In de Dapperbuurt zijn zes straten vernoemd naar kroniekschrijvers die inspiratie ontleenden aan Amsterdam. Pontanus schreef als eerste een wetenschappelijke geschiedenis van de stad. Navolgers verzorgden meerdelige stadsgeschiedenissen en glorieuze beschrijvingen over stad, bouwwerken en stadsuitbreidingen.

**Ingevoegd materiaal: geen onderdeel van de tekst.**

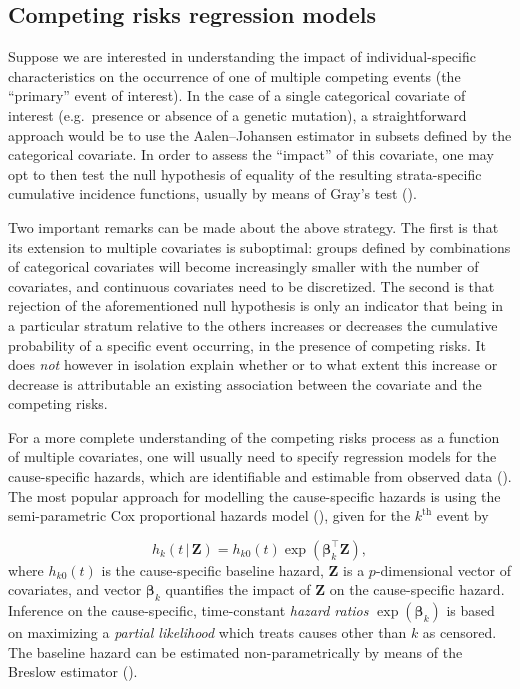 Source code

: \documentclass[
  letterpaper,
  DIV=11,
  numbers=noendperiod]{scrreprt}
\newcommand{\given}{\,|\,}
\begin{document}
\subsection{Competing risks regression
models}\label{competing-risks-regression-models}

Suppose we are interested in understanding the impact of
individual-specific characteristics on the occurrence of one of multiple
competing events (the ``primary'' event of interest). In the case of a
single categorical covariate of interest (e.g.~presence or absence of a
genetic mutation), a straightforward approach would be to use the
Aalen--Johansen estimator in subsets defined by the categorical
covariate. In order to assess the ``impact'' of this covariate, one may
opt to then test the null hypothesis of equality of the resulting
strata-specific cumulative incidence functions, usually by means of
Gray's test ().

Two important remarks can be made about the above strategy. The first is
that its extension to multiple covariates is suboptimal: groups defined
by combinations of categorical covariates will become increasingly
smaller with the number of covariates, and continuous covariates need to
be discretized. The second is that rejection of the aforementioned null
hypothesis is only an indicator that being in a particular stratum
relative to the others increases or decreases the cumulative probability
of a specific event occurring, in the presence of competing risks. It
does \emph{not} however in isolation explain whether or to what extent
this increase or decrease is attributable an existing association
between the covariate and the competing risks.

For a more complete understanding of the competing risks process as a
function of multiple covariates, one will usually need to specify
regression models for the cause-specific hazards, which are identifiable
and estimable from observed data
(). The most popular approach for modelling the cause-specific
hazards is using the semi-parametric Cox proportional hazards model
(), given for
the \(k^{\text{th}}\) event by

\[
h_k(t \given \mathbf{Z}) = h_{k0}(t)\exp(\boldsymbol{\beta}_k^\intercal \mathbf{Z}),
\] where \(h_{k0}(t)\) is the cause-specific baseline hazard,
\(\mathbf{Z}\) is a \(p\)-dimensional vector of covariates, and vector
\(\boldsymbol{\beta}_k\) quantifies the impact of \(\mathbf{Z}\) on the
cause-specific hazard. Inference on the cause-specific, time-constant
\emph{hazard ratios} \(\exp(\boldsymbol{\beta}_k)\) is based on
maximizing a \emph{partial likelihood} which treats causes other than
\(k\) as censored. The baseline hazard can be estimated
non-parametrically by means of the Breslow estimator
().
\end{document}
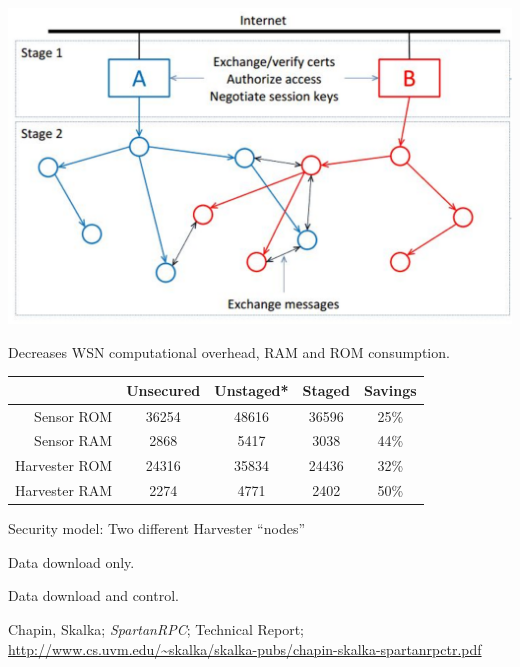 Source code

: \stopslide


\hspace*{.6in}\includegraphics{spartanrpc}

Decreases WSN computational overhead, RAM and ROM consumption. 
\stopslide


\begin{center}
\begin{tabular}{|r||c|c|c|c|} \hline
              & Unsecured & Unstaged* & Staged & Savings\\ \hline
Sensor ROM    &     36254 &    48616 &  36596 & 25\% \\
Sensor RAM    &      2868 &     5417 &   3038 & 44\% \\ \hline
Harvester ROM &     24316 &    35834 &  24436 & 32\% \\
Harvester RAM &      2274 &     4771 &   2402 & 50\% \\ \hline
\end{tabular}
\end{center}
\begin{citemize}
\item Security model: Two different Harvester ``nodes''
\begin{cenumerate}
\item Data download only.
\item Data download and control.
\end{cenumerate}
\end{citemize}
\vspace{0.75in}
{\small * Chapin, Skalka; \textit{SpartanRPC}; Technical Report;
  \url{http://www.cs.uvm.edu/~skalka/skalka-pubs/chapin-skalka-spartanrpctr.pdf}}
\stopslide

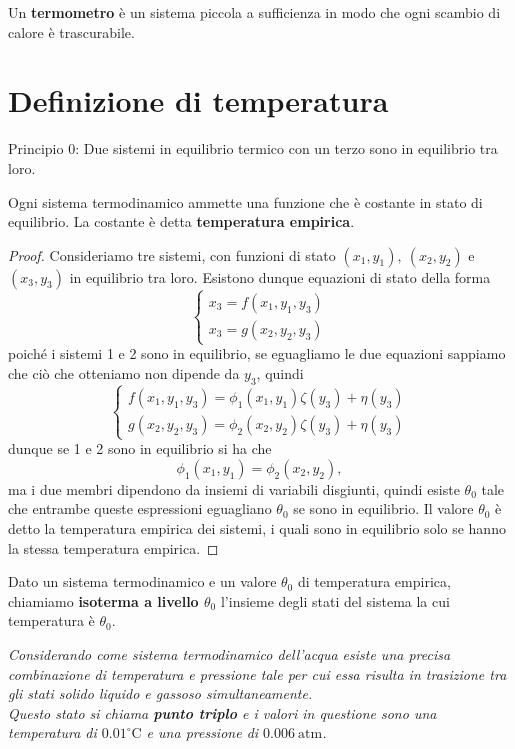 \begin{definition}[Termometro]
Un \textbf{termometro} \`e un sistema piccola a sufficienza in modo che ogni scambio di calore \`e trascurabile.
\end{definition}

\section{Definizione di temperatura}
Principio $0$: Due sistemi in equilibrio termico con un terzo sono in equilibrio tra loro.

\begin{proposition}\label{TemperaturaEmpirica}
Ogni sistema termodinamico ammette una funzione che \`e costante in stato di equilibrio. La costante \`e detta \textbf{temperatura empirica}.
\end{proposition}
\begin{proof}
Consideriamo tre sistemi, con funzioni di stato $(x_1, y_1),\ (x_2,y_2)$ e $(x_3,y_3)$ in equilibrio tra loro. Esistono dunque equazioni di stato della forma
\[\begin{cases}
x_3=f(x_1,y_1,y_3)\\
x_3=g(x_2,y_2,y_3)
\end{cases}\]
poich\'e i sistemi 1 e 2 sono in equilibrio, se eguagliamo le due equazioni sappiamo che ci\`o che otteniamo non dipende da $y_3$, quindi
\[\begin{cases}
f(x_1,y_1,y_3)=\phi_1(x_1,y_1)\zeta(y_3)+\eta(y_3)\\
g(x_2,y_2,y_3)=\phi_2(x_2,y_2)\zeta(y_3)+\eta(y_3)
\end{cases}\]
dunque se 1 e 2 sono in equilibrio si ha che 
\[\phi_1(x_1,y_1)=\phi_2(x_2,y_2),\]
ma i due membri dipendono da insiemi di variabili disgiunti, quindi esiste $\theta_0$ tale che entrambe queste espressioni eguagliano $\theta_0$ se sono in equilibrio. Il valore $\theta_0$ \`e detto la temperatura empirica dei sistemi, i quali sono in equilibrio solo se hanno la stessa temperatura empirica.
\end{proof}

\begin{definition}[Isoterme]
Dato un sistema termodinamico e un valore $\theta_0$ di temperatura empirica, chiamiamo \textbf{isoterma a livello $\theta_0$} l'insieme degli stati del sistema la cui temperatura \`e $\theta_0$.
\end{definition}


\begin{fact}
\emph{Considerando come sistema termodinamico dell'acqua esiste una precisa combinazione di temperatura e pressione tale per cui essa risulta in trasizione tra gli stati solido liquido e gassoso simultaneamente.\\
Questo stato si chiama \textbf{punto triplo} e i valori in questione sono una temperatura di $0.01 ^\circ \mathrm{C}$ e una pressione di $0.006\ \mathrm{atm}$.}
\end{fact}


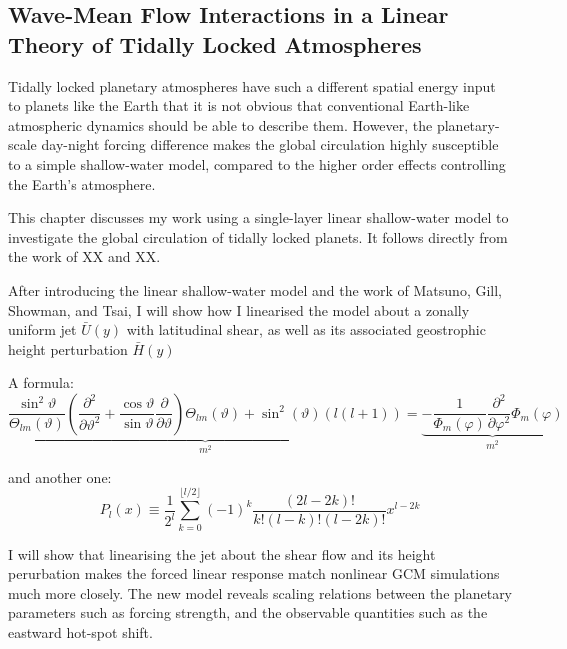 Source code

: \begin{SingleSpace}
\chapter{Wave-Mean Flow Interactions in a Linear Theory of Tidally Locked Atmospheres}\label{ch:wave-mean-flow}
\vspace{0.5cm}
\end{SingleSpace}
\vspace{0.5cm}


Tidally locked planetary atmospheres have such a different spatial energy input to planets like the Earth that it is not obvious that conventional Earth-like atmospheric dynamics should be able to describe them. However, the planetary-scale day-night forcing difference makes the global circulation highly susceptible to a simple shallow-water model, compared to the higher order effects controlling the Earth's atmosphere.

This chapter discusses my work using a single-layer linear shallow-water model to investigate the global circulation of tidally locked planets. It follows directly from the work of XX and XX.

After introducing the linear shallow-water model and the work of Matsuno, Gill, Showman, and Tsai, I will show how I linearised the model about a zonally uniform jet $\bar{U}(y)$ with latitudinal shear, as well as its associated geostrophic height perturbation $\bar{H}(y)$

A formula:
\[
  \underbrace{\frac{\sin^{2}\vartheta}{\Theta_{lm}(\vartheta)}\left(\frac{\partial^{2}}{\partial\vartheta^{2}}+\frac{\cos\vartheta}{\sin\vartheta}\frac{\partial}{\partial\vartheta}\right)\Theta_{lm}(\vartheta)+\sin^{2}(\vartheta)(l(l+1))}_{m^{2}}=\underbrace{-\frac{1}{\Phi_{m}(\varphi)}\frac{\partial^{2}}{\partial\varphi^{2}}\Phi_{m}(\varphi)}_{m^{2}}
\]

and another one:
\[
  P_l (x)\equiv\frac {1}{2^l}\sum_{k=0}^{\lfloor l/2\rfloor} (-1)^k \frac{(2l-2k)!}{k!(l-k)!(l-2k)!} x^{l-2k}
\]

I will show that linearising the jet about the shear flow and its height perurbation makes the forced linear response match nonlinear GCM simulations much more closely. The new model reveals scaling relations between the planetary parameters such as forcing strength, and the observable quantities such as the eastward hot-spot shift.


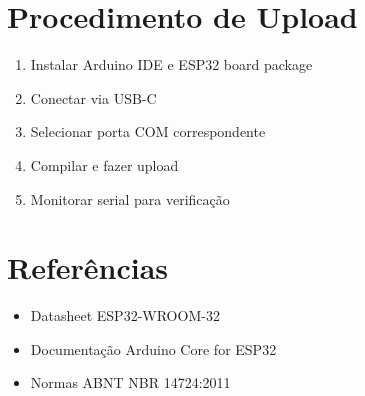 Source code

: \documentclass[12pt,a4paper]{article}
\begin{document}
\section{Procedimento de Upload}
\begin{enumerate}
\item Instalar Arduino IDE e ESP32 board package
\item Conectar via USB-C
\item Selecionar porta COM correspondente
\item Compilar e fazer upload
\item Monitorar serial para verificação
\end{enumerate}

\section{Referências}
\begin{itemize}
\item Datasheet ESP32-WROOM-32
\item Documentação Arduino Core for ESP32
\item Normas ABNT NBR 14724:2011
\end{itemize}
\end{document}
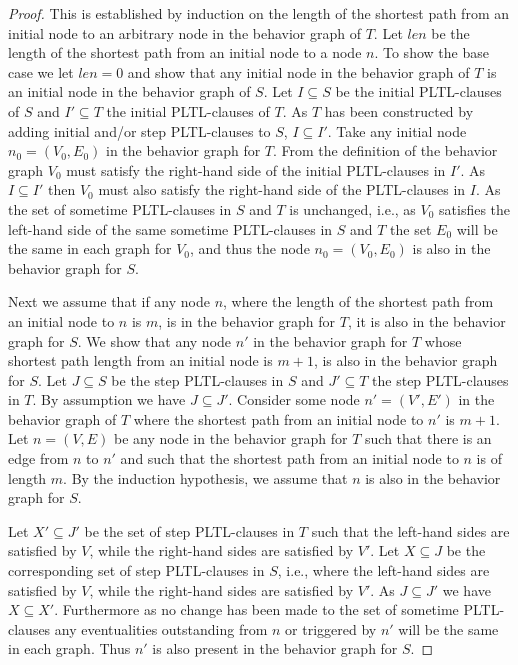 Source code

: \documentclass[nohyperref]{acmtrans2f}
\begin{document}
\begin{proof}
This is established by
induction on the length of the shortest path from an initial node to 
an arbitrary node in the behavior graph of $T$. Let $len$ be the length of the
shortest path from an  initial node to a node $n$. To show the base case we
let $len =0$ and show that any initial node in the behavior
graph of $T$ is an initial node in the behavior graph of $S$. 
Let $I \subseteq S$ be the initial PLTL-clauses of $S$ and $I' \subseteq T$ the
initial PLTL-clauses of $T$. As $T$ has been constructed by adding initial and/or
step  PLTL-clauses to $S$, $I \subseteq I'$. Take any initial node
$n_0 = (V_0,E_0)$ in the behavior graph for $T$. From the
definition of the 
behavior graph $V_0$ must satisfy the right-hand side of the initial PLTL-clauses in
$I'$. As $I \subseteq I'$ then $V_0$ must also satisfy the 
right-hand side of the PLTL-clauses in $I$. As the set of sometime PLTL-clauses in
$S$ and $T$ is unchanged, i.e., as $V_0$ satisfies the left-hand side of the
same sometime PLTL-clauses in $S$ and $T$ the set $E_0$ will be the same in each
graph for $V_0$, and thus the node $n_0 = (V_0,E_0)$ is also in the
behavior graph for $S$.

Next we assume that if any node $n$,  where the length of the shortest
path from an initial node to $n$ is $m$, is
in the behavior  graph for $T$, it is also in the behavior graph for $S$.
We show that any node $n'$ in the behavior  graph for $T$ whose shortest
path length from an initial node is $m+1$,  is also in the behavior graph for
$S$. 
%
Let $J \subseteq S$ be the step PLTL-clauses in $S$ and $J' \subseteq T$ the
step PLTL-clauses in $T$. By assumption we have $J \subseteq J'$.
Consider some node $n' = (V',E')$ in the behavior graph of $T$ where the shortest
path from an initial node to $n'$ is $m+1$. Let $n = (V,E)$ be any node in
the behavior graph for $T$ such that there is an edge from $n$ to $n'$ and
such that the shortest path from an initial node to $n$ is of length $m$.
%
By the induction hypothesis, we assume that $n$ is also in the
behavior graph for $S$.

Let $X' \subseteq J'$ be the set of step PLTL-clauses in $T$ such that the
left-hand sides are satisfied by $V$, while the right-hand sides are
satisfied by $V'$. 
Let $X \subseteq J$ be the corresponding set of step PLTL-clauses in $S$,
i.e., where the left-hand sides are satisfied by $V$, while the right-hand
sides are satisfied by $V'$. 
As $J \subseteq J'$  we have $X \subseteq X'$.
Furthermore as no change has
been made to the set of sometime PLTL-clauses any eventualities outstanding
from $n$ or triggered by $n'$ will be the same in each graph. Thus $n'$ is
also present in the behavior graph for $S$.
\end{proof}
\end{document}
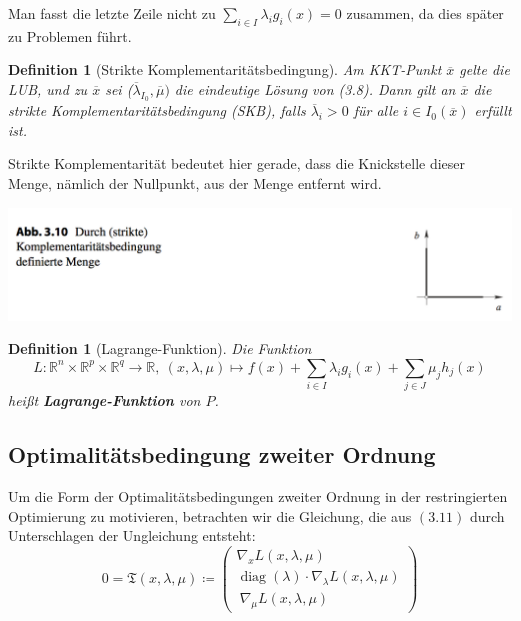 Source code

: \documentclass[11pt]{scrreprt}
\newcounter{thm}
\theoremstyle{thmstyle}
\numberwithin{thm}{section}
\newtheorem{definition}[thm]{Definition}
\begin{document}
Man fasst die letzte Zeile nicht zu $\sum_{i \in I} \lambda_i g_i(x) = 0$ zusammen, da dies später zu Problemen führt.

\begin{definition}[Strikte Komplementaritätsbedingung]
	Am KKT-Punkt $\overline{x}$ gelte die LUB, und zu $\overline{x}$ sei ($\overline{\lambda}_{I_0}, \overline{\mu})$ die eindeutige Lösung von (3.8). Dann gilt an $\overline{x}$ die strikte Komplementaritätsbedingung (SKB), falls $\overline{\lambda}_i > 0$ für alle $i \in I_0(\overline{x})$ erfüllt ist.
\end{definition}
 
Strikte Komplementarität bedeutet hier gerade, dass die Knickstelle dieser Menge, nämlich der Nullpunkt, aus der Menge entfernt wird.

\begin{center}
	\includegraphics[scale=0.5]{img/ab310}
\end{center}

\setcounter{thm}{51}
 
\begin{definition}[Lagrange-Funktion]
	Die Funktion
	$$ L \colon \mathbb{R}^n \times \mathbb{R}^p \times \mathbb{R}^q \rightarrow \mathbb{R}, ~ (x, \lambda, \mu) \mapsto f(x) + \sum_{i \in I} \lambda_i g_i(x) + \sum_{j \in J} \mu_j h_j(x) $$
	heißt \textbf{Lagrange-Funktion} von $P$.
\end{definition} 

\subsection*{Optimalitätsbedingung zweiter Ordnung}

Um die Form der Optimalitätsbedingungen zweiter Ordnung in der restringierten Optimierung zu motivieren, betrachten wir die Gleichung, die aus $(3.11)$ durch Unterschlagen der Ungleichung entsteht:
$$ 0 = \mathfrak{T}(x, \lambda, \mu) \coloneqq \begin{pmatrix}
	\nabla_x L(x, \lambda, \mu) \\ \operatorname{diag}(\lambda) \cdot \nabla_\lambda L(x, \lambda, \mu) \\\
	\nabla_\mu L(x, \lambda, \mu)
\end{pmatrix} $$
\end{document}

Geleerden en straatnamen rond het Oosterpark – deel 7
Robert van Andel | Beeld Henk Pouw

Amsterdam in zijn vele aspecten is al eeuwenlang een populair thema voor steeds nieuwe drukwerken. Dat is te zien in boekhandels, het Stads Archief Amsterdam (SAA), de Openbare Bibliotheek Amsterdam (OBA) en de Universiteitsbibliotheek. Tussen 1875 en 1880 besloot de gemeenteraad stadskroniekschrijvers uit vervlogen tijden te vrijwaren van de vergetelheid door hen te vernoemen in het stadsuitbreidingsgebied dat nu de Dapperbuurt vormt.

Pontanus

De Pontanusstraat kromt zich tegen de spoordijk die de Dapperbuurt scheidt van de Indische buurt; vooral vervangende nieuwbouw bepaalt nu de gevels die uitkijken over het spoor. Pontanus verwierf bekendheid als geschiedschrijver in de toenmalige taal van de wetenschap, het Latijn. Eerst schreef hij over Amsterdam (1611): Rerum et urbis Amstelodamensium historia, en later onder meer over Denemarken (1631) en over Gelderland (1639). Tientallen jaren woonde hij in Harderwijk als hoogleraar aan de Latijnse school, de voorloper van de Universiteit van Harderwijk.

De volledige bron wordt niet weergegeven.